• What to work on
Line by line, repeat the data below exactly, beginning at the first line and ending at the line with "- ![](static/RocketMQ-核心原理-6.png)". Omit pictures.

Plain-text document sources
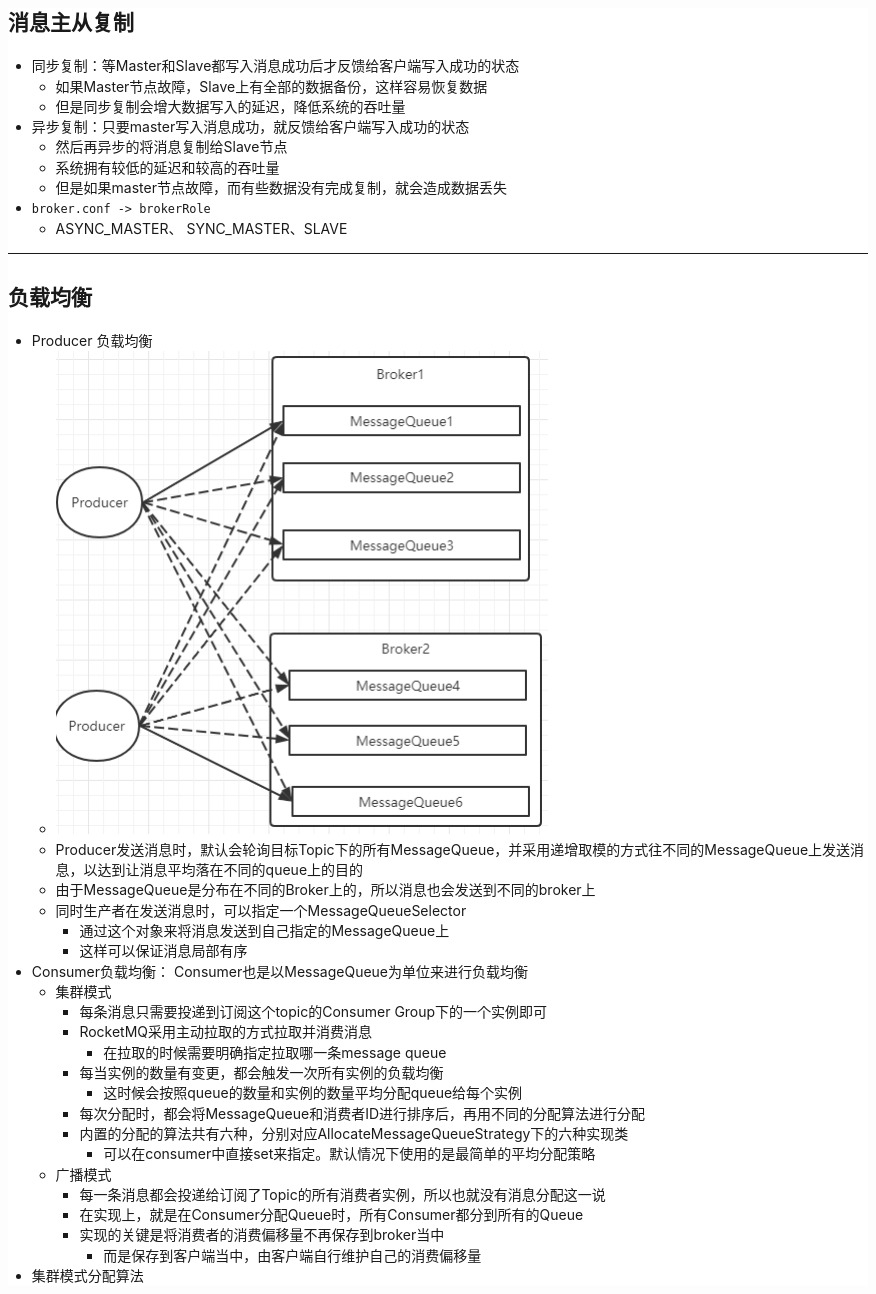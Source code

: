 ## 消息主从复制 

- 同步复制：等Master和Slave都写入消息成功后才反馈给客户端写入成功的状态
	- 如果Master节点故障，Slave上有全部的数据备份，这样容易恢复数据
	- 但是同步复制会增大数据写入的延迟，降低系统的吞吐量
- 异步复制：只要master写入消息成功，就反馈给客户端写入成功的状态
	- 然后再异步的将消息复制给Slave节点
	- 系统拥有较低的延迟和较高的吞吐量
	- 但是如果master节点故障，而有些数据没有完成复制，就会造成数据丢失
- `broker.conf -> brokerRole`
	- ASYNC_MASTER、 SYNC_MASTER、SLAVE

---
## 负载均衡

- Producer 负载均衡 
	- ![](static/RocketMQ-核心原理-6.png)
	- Producer发送消息时，默认会轮询目标Topic下的所有MessageQueue，并采用递增取模的方式往不同的MessageQueue上发送消息，以达到让消息平均落在不同的queue上的目的
	- 由于MessageQueue是分布在不同的Broker上的，所以消息也会发送到不同的broker上
	- 同时生产者在发送消息时，可以指定一个MessageQueueSelector
		- 通过这个对象来将消息发送到自己指定的MessageQueue上
		- 这样可以保证消息局部有序
- Consumer负载均衡： Consumer也是以MessageQueue为单位来进行负载均衡
	- 集群模式 
		- 每条消息只需要投递到订阅这个topic的Consumer Group下的一个实例即可
		- RocketMQ采用主动拉取的方式拉取并消费消息
			- 在拉取的时候需要明确指定拉取哪一条message queue
		- 每当实例的数量有变更，都会触发一次所有实例的负载均衡
			- 这时候会按照queue的数量和实例的数量平均分配queue给每个实例
		- 每次分配时，都会将MessageQueue和消费者ID进行排序后，再用不同的分配算法进行分配
		- 内置的分配的算法共有六种，分别对应AllocateMessageQueueStrategy下的六种实现类
			- 可以在consumer中直接set来指定。默认情况下使用的是最简单的平均分配策略
	- 广播模式
		- 每一条消息都会投递给订阅了Topic的所有消费者实例，所以也就没有消息分配这一说
		- 在实现上，就是在Consumer分配Queue时，所有Consumer都分到所有的Queue
		- 实现的关键是将消费者的消费偏移量不再保存到broker当中
			- 而是保存到客户端当中，由客户端自行维护自己的消费偏移量
- 集群模式分配算法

• Final answer
Source code

: ## 消息主从复制 

- 同步复制：等Master和Slave都写入消息成功后才反馈给客户端写入成功的状态
	- 如果Master节点故障，Slave上有全部的数据备份，这样容易恢复数据
	- 但是同步复制会增大数据写入的延迟，降低系统的吞吐量
- 异步复制：只要master写入消息成功，就反馈给客户端写入成功的状态
	- 然后再异步的将消息复制给Slave节点
	- 系统拥有较低的延迟和较高的吞吐量
	- 但是如果master节点故障，而有些数据没有完成复制，就会造成数据丢失
- `broker.conf -> brokerRole`
	- ASYNC_MASTER、 SYNC_MASTER、SLAVE

---
## 负载均衡

- Producer 负载均衡 
	- ![](static/RocketMQ-核心原理-6.png)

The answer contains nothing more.